Drawing: a field of lavender, with a drag mark through it. Caption reads, “Drag marks through the lavender field.”

Bunyip short story by Iris Carden

Five storeys below Brisbane’s Roma Street Police Station, is the headquarters for the Human Defence Unit. Its members are drawn from among the highest performing members of military, intelligence, and police forces throughout Australia, along with select highly specialised members of the civilian population. The Human Defence Unit and its elite staff are neither police, military nor intelligence. They do not exist.

The HDU team were dressed in orange hi vis rescue uniforms.  It wasn’t normal attire for a secret organisation, but it would fit in with all the other searchers who had set out from the lavender farm.

Senior Agent Jo Burns briefed them. “We’re parked here, because this is as far as vehicles can go.  The creature grabbed the child here, and dragged her across the lavender field.  It’s easy to follow the path here, because of the damage to the lavender plants, but once the track gets to the forest, that’s where everyone’s lost it.  Search and rescue brought in sniffer dogs, but they’ve just gone nuts.  Maybe it’s all the mangled lavender plants, maybe it’s something else.  Harry can’t search from the air until dark, but he will join us then, if we haven’t already found the child.  Any questions.”

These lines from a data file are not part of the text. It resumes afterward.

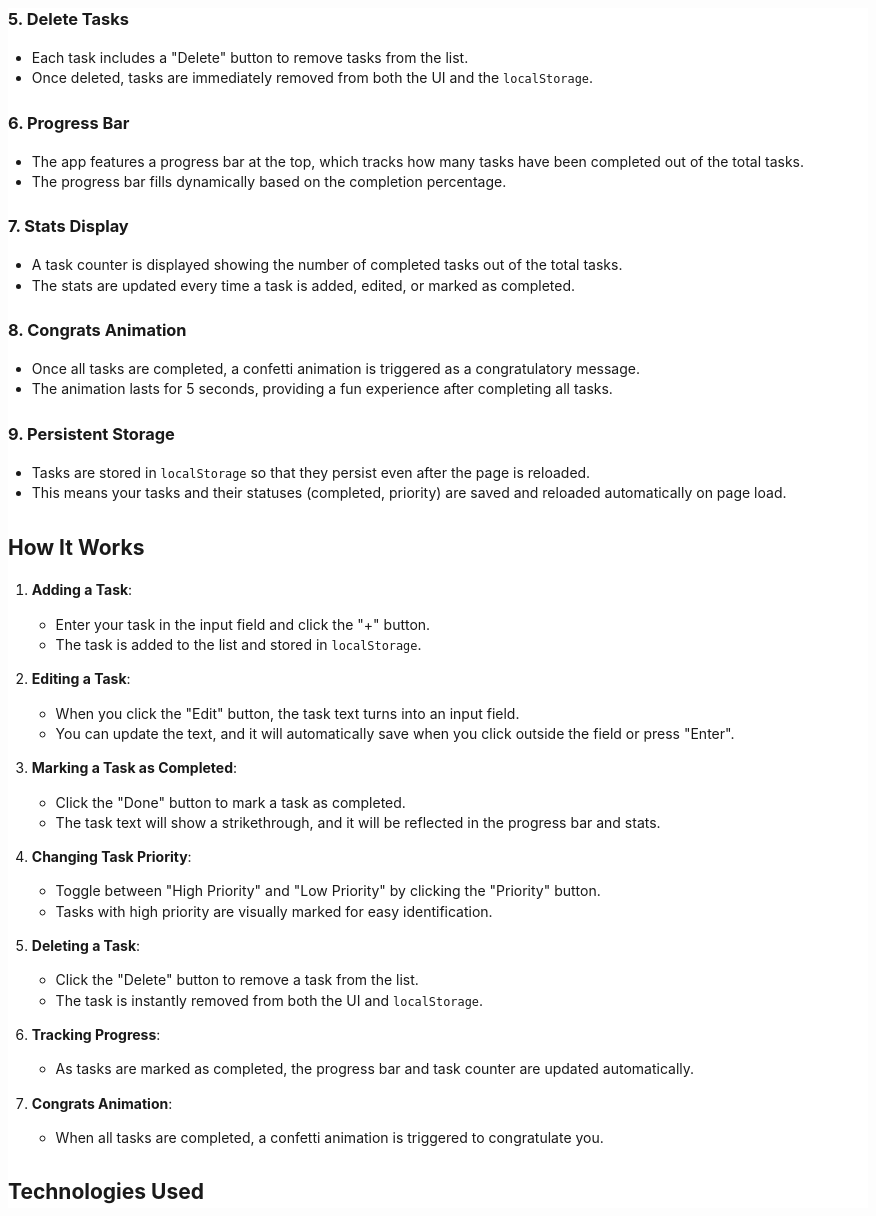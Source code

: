### 5. **Delete Tasks**
   - Each task includes a "Delete" button to remove tasks from the list.
   - Once deleted, tasks are immediately removed from both the UI and the `localStorage`.

### 6. **Progress Bar**
   - The app features a progress bar at the top, which tracks how many tasks have been completed out of the total tasks.
   - The progress bar fills dynamically based on the completion percentage.

### 7. **Stats Display**
   - A task counter is displayed showing the number of completed tasks out of the total tasks.
   - The stats are updated every time a task is added, edited, or marked as completed.

### 8. **Congrats Animation**
   - Once all tasks are completed, a confetti animation is triggered as a congratulatory message.
   - The animation lasts for 5 seconds, providing a fun experience after completing all tasks.

### 9. **Persistent Storage**
   - Tasks are stored in `localStorage` so that they persist even after the page is reloaded.
   - This means your tasks and their statuses (completed, priority) are saved and reloaded automatically on page load.

## How It Works

1. **Adding a Task**: 
   - Enter your task in the input field and click the "+" button.
   - The task is added to the list and stored in `localStorage`.

2. **Editing a Task**:
   - When you click the "Edit" button, the task text turns into an input field.
   - You can update the text, and it will automatically save when you click outside the field or press "Enter".

3. **Marking a Task as Completed**:
   - Click the "Done" button to mark a task as completed. 
   - The task text will show a strikethrough, and it will be reflected in the progress bar and stats.

4. **Changing Task Priority**:
   - Toggle between "High Priority" and "Low Priority" by clicking the "Priority" button.
   - Tasks with high priority are visually marked for easy identification.

5. **Deleting a Task**:
   - Click the "Delete" button to remove a task from the list.
   - The task is instantly removed from both the UI and `localStorage`.

6. **Tracking Progress**:
   - As tasks are marked as completed, the progress bar and task counter are updated automatically.

7. **Congrats Animation**:
   - When all tasks are completed, a confetti animation is triggered to congratulate you.

## Technologies Used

Agent Marissa Tyler had a question.  “What is the creature?”

“The girl’s parents said it had the body of a seal and the face of an owl.”

“A chimera?”

“Could be, but it’s also one of the known descriptions of a bunyip.  There’s endless descriptions of bunyips and they’re all contradictory, so your guess is as good as mine,” Jo said. “Right, so to start we just follow the trail of floral destruction.”

As they walked, Trainee Agent Kate Murdoch said, “I know why the dogs went nuts.  I’m struggling here with the scents.  I can smell lots of lavender, the child, and then this overbearing, overpowering, frightening scent of something I can’t place. It’s not like anything I’ve ever smelled before and it’s making me feel sick.”

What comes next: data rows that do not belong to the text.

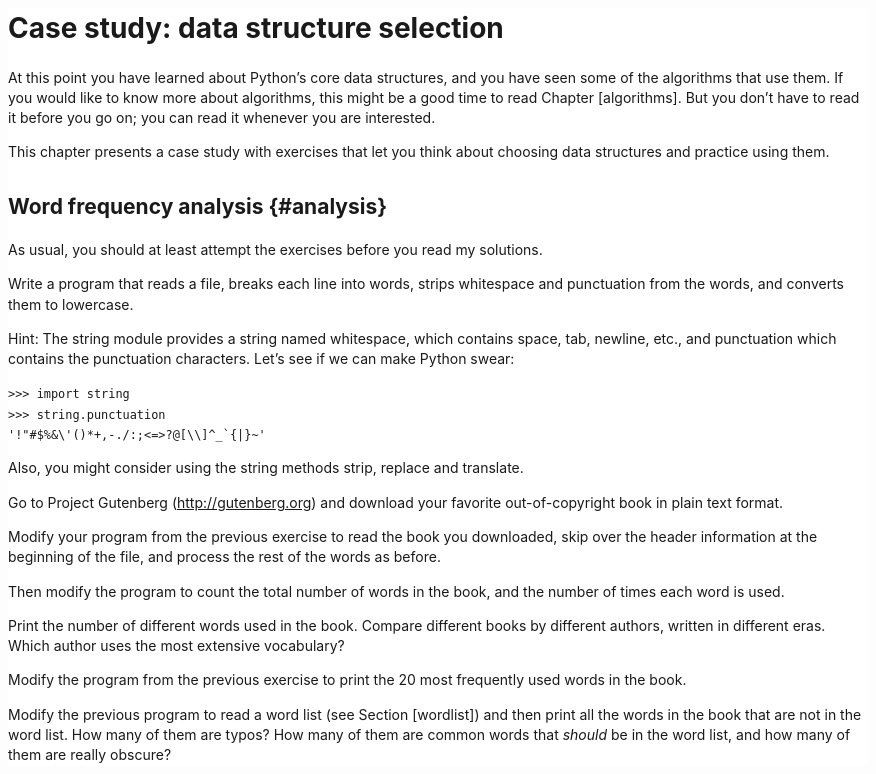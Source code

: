 <link rel="stylesheet" type="text/css" media="all" href="./assets/css/book.css" />

Case study: data structure selection
====================================

At this point you have learned about Python’s core data structures, and
you have seen some of the algorithms that use them. If you would like to
know more about algorithms, this might be a good time to read
Chapter [algorithms]. But you don’t have to read it before you go on;
you can read it whenever you are interested.

This chapter presents a case study with exercises that let you think
about choosing data structures and practice using them.

Word frequency analysis {#analysis}
-----------------------

As usual, you should at least attempt the exercises before you read my
solutions.

Write a program that reads a file, breaks each line into words, strips
whitespace and punctuation from the words, and converts them to
lowercase.

Hint: The <span>string</span> module provides a string named
<span>whitespace</span>, which contains space, tab, newline, etc., and
<span>punctuation</span> which contains the punctuation characters.
Let’s see if we can make Python swear:

    >>> import string
    >>> string.punctuation
    '!"#$%&\'()*+,-./:;<=>?@[\\]^_`{|}~'

Also, you might consider using the string methods <span>strip</span>,
<span>replace</span> and <span>translate</span>.

Go to Project Gutenberg (<http://gutenberg.org>) and download your
favorite out-of-copyright book in plain text format.

Modify your program from the previous exercise to read the book you
downloaded, skip over the header information at the beginning of the
file, and process the rest of the words as before.

Then modify the program to count the total number of words in the book,
and the number of times each word is used.

Print the number of different words used in the book. Compare different
books by different authors, written in different eras. Which author uses
the most extensive vocabulary?

Modify the program from the previous exercise to print the 20 most
frequently used words in the book.

Modify the previous program to read a word list (see Section [wordlist])
and then print all the words in the book that are not in the word list.
How many of them are typos? How many of them are common words that
<span>*should*</span> be in the word list, and how many of them are
really obscure?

“Can you stick with it?” Jo asked.

“Yes, it’s horrible, but I’ll deal with it.  I should be able to cope.”

They walked across the field following the path of destruction. 

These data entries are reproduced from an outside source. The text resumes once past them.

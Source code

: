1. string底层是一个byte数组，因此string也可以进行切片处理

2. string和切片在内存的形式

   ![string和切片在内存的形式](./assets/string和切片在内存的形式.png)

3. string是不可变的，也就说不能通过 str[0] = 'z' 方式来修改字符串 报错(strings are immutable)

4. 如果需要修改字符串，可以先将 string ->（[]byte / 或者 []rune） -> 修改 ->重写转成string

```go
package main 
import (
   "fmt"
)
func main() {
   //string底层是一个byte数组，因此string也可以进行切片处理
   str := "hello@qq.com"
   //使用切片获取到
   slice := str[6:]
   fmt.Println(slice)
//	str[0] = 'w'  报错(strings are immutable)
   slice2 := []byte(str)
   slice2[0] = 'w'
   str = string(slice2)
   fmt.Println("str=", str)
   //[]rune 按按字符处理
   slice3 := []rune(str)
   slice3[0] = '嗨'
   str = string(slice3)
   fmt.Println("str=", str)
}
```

“How big would something have to be to leave drag marks like this?” Marissa asked.

“Big,” Jo answered. “The parents said the drag marks were the thing dragging its body.  It actually threw the kid on its back. Kid was just too terrified to move.”

Arriving at the edge of the lavender plants, they could see massive damage to the plants in the rainforest where previous searchers had already gone. 

“Not that way,” Kate said.  “It had already made that path when it came, and it looks worse because so many people have trampled it. You see there are lots of other well-worn paths through the forest? It uses them regularly.  I can smell traces some older, some new.  The most recent is this way.”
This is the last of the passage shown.